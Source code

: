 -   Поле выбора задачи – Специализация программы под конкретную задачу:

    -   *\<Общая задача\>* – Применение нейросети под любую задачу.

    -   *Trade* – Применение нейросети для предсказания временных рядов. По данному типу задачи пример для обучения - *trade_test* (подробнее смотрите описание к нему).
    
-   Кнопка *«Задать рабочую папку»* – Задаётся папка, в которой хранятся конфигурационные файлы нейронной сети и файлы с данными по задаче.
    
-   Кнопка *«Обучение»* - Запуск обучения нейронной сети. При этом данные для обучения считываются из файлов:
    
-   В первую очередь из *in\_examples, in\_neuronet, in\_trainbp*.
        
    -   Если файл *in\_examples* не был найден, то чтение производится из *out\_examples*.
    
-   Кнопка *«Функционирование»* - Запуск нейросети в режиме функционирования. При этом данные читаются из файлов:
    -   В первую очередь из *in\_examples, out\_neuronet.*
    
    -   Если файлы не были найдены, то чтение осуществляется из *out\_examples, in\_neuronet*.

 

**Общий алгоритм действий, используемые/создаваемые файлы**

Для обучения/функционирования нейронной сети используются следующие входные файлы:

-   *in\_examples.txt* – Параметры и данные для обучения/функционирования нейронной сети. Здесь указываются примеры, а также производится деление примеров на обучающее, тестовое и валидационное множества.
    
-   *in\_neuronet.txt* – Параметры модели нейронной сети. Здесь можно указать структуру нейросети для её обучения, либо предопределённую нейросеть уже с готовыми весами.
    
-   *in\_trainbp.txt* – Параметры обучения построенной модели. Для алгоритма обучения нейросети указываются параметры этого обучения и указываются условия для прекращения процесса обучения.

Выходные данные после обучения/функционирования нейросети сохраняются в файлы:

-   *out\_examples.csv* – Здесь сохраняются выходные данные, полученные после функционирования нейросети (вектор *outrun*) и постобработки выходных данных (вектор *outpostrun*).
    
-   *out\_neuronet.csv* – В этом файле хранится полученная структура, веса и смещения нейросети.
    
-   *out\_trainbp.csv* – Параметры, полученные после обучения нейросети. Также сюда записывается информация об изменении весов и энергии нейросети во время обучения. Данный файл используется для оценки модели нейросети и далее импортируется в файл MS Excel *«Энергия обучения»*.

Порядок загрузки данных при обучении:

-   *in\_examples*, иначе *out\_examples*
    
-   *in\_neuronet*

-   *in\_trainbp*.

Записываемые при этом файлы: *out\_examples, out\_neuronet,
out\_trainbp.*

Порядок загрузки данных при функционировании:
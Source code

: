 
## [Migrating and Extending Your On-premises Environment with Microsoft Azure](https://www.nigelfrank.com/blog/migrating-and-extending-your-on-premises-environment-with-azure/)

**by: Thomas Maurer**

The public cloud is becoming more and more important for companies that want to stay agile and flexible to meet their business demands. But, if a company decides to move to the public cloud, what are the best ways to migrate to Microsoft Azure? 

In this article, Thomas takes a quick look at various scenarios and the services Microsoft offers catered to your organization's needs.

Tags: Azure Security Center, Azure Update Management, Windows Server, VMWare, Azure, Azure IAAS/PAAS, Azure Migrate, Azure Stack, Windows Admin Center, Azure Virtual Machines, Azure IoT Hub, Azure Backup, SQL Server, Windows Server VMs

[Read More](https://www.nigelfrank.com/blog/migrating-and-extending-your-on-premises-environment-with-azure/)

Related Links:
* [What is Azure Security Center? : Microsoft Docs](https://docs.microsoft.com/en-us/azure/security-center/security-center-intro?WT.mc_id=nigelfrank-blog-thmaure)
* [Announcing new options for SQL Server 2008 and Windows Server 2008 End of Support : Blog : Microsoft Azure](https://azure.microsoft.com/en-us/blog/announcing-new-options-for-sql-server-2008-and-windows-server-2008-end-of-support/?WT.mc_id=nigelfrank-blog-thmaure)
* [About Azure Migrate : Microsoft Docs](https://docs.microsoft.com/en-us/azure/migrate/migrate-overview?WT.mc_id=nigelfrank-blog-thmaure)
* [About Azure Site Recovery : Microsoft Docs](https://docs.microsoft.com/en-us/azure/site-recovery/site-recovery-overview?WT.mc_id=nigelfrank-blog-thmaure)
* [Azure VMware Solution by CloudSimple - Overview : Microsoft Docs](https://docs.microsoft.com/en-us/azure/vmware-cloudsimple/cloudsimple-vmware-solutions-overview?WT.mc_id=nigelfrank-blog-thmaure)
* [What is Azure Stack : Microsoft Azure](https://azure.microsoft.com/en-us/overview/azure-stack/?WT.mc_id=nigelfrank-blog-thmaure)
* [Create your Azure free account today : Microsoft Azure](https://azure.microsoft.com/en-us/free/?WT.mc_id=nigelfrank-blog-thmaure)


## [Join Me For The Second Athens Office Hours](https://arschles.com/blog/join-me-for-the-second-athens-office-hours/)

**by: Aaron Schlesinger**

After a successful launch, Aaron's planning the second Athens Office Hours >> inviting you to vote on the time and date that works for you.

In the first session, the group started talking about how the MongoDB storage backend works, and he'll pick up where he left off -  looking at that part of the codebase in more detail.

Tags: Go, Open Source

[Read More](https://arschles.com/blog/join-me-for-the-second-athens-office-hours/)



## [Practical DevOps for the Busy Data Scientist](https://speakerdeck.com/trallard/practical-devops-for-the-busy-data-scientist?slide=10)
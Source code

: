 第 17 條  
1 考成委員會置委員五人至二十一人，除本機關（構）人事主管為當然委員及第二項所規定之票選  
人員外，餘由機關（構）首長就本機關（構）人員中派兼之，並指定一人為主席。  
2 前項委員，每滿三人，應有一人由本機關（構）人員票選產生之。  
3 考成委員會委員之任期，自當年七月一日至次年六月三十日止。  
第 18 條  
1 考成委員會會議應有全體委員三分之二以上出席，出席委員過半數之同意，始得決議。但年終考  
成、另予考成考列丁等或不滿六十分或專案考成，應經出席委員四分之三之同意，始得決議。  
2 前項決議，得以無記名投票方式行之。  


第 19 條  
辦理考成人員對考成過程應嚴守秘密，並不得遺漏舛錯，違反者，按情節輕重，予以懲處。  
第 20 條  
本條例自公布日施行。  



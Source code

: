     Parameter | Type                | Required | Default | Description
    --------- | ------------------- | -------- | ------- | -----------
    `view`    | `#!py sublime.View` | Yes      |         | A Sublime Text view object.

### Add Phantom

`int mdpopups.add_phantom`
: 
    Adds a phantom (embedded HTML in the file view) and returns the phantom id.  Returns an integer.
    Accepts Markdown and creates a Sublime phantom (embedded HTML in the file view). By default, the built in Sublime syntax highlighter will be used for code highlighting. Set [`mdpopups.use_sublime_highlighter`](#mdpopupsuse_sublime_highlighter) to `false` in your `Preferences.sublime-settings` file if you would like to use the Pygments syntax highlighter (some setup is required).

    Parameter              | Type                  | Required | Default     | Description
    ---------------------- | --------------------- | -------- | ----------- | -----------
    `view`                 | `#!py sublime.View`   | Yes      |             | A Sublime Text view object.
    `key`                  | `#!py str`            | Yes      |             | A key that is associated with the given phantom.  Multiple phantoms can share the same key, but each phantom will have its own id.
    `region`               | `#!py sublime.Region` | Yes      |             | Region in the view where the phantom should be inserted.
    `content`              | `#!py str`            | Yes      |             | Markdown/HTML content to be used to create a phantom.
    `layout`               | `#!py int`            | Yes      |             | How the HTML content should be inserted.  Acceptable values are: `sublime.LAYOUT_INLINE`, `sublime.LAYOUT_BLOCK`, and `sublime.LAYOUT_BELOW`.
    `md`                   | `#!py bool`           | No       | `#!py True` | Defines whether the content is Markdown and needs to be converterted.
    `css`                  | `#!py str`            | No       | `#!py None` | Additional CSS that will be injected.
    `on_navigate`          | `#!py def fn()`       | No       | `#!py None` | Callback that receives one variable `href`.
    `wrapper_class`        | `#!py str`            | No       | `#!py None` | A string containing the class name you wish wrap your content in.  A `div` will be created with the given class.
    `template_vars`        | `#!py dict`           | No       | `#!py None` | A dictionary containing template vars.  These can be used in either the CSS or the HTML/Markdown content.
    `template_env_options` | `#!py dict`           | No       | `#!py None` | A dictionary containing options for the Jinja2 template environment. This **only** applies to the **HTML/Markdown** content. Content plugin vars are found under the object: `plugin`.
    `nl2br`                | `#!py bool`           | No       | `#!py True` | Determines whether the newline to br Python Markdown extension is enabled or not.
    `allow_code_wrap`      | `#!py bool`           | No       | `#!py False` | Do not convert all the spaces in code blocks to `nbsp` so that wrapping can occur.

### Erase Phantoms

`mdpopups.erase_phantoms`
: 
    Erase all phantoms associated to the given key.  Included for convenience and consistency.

————————

*WHAT TO DO*
Check each line of the data above for the word "template", then state how many lines have it. Give the number alone.

*ANSWER FOR THIS EXERCISE*
2